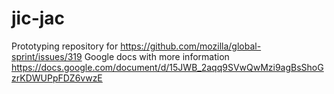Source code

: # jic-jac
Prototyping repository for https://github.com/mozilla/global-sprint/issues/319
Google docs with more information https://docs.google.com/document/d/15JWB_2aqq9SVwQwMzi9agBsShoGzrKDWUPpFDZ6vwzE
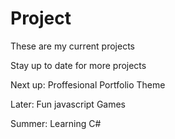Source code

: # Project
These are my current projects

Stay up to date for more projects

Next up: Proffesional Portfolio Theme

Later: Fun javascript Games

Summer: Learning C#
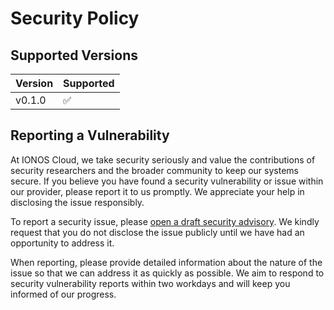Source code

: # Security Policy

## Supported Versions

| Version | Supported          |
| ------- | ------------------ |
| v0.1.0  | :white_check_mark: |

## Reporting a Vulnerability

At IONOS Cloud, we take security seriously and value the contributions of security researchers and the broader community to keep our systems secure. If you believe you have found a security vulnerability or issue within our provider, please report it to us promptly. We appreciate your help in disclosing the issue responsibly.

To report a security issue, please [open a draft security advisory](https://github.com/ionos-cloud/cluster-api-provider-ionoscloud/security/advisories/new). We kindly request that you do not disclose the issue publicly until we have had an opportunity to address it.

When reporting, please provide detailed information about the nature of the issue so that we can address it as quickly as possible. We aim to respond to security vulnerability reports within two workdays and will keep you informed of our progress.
■ ■ ■ ■ ■ ■ ■
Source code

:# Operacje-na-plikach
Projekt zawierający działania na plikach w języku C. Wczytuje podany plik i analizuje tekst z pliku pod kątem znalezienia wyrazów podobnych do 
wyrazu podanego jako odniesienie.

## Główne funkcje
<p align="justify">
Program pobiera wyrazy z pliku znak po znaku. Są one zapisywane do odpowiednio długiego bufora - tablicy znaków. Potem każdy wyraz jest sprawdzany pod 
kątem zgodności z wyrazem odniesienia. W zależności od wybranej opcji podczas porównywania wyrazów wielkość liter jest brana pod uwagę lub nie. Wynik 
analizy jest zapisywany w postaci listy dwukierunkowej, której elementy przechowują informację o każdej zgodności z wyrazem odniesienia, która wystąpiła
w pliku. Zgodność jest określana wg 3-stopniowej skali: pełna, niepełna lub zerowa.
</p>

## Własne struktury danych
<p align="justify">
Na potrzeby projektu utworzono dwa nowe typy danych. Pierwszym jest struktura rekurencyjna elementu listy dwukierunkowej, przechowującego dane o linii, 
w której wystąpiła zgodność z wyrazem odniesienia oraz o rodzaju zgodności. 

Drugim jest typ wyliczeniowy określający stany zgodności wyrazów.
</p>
■ ■ ■ ■ ■ ■ ■
• Try it
Using the data above, show each line where "której" occurs.

• Task response
analizy jest zapisywany w postaci listy dwukierunkowej, której elementy przechowują informację o każdej zgodności z wyrazem odniesienia, która wystąpiła
w której wystąpiła zgodność z wyrazem odniesienia oraz o rodzaju zgodności. 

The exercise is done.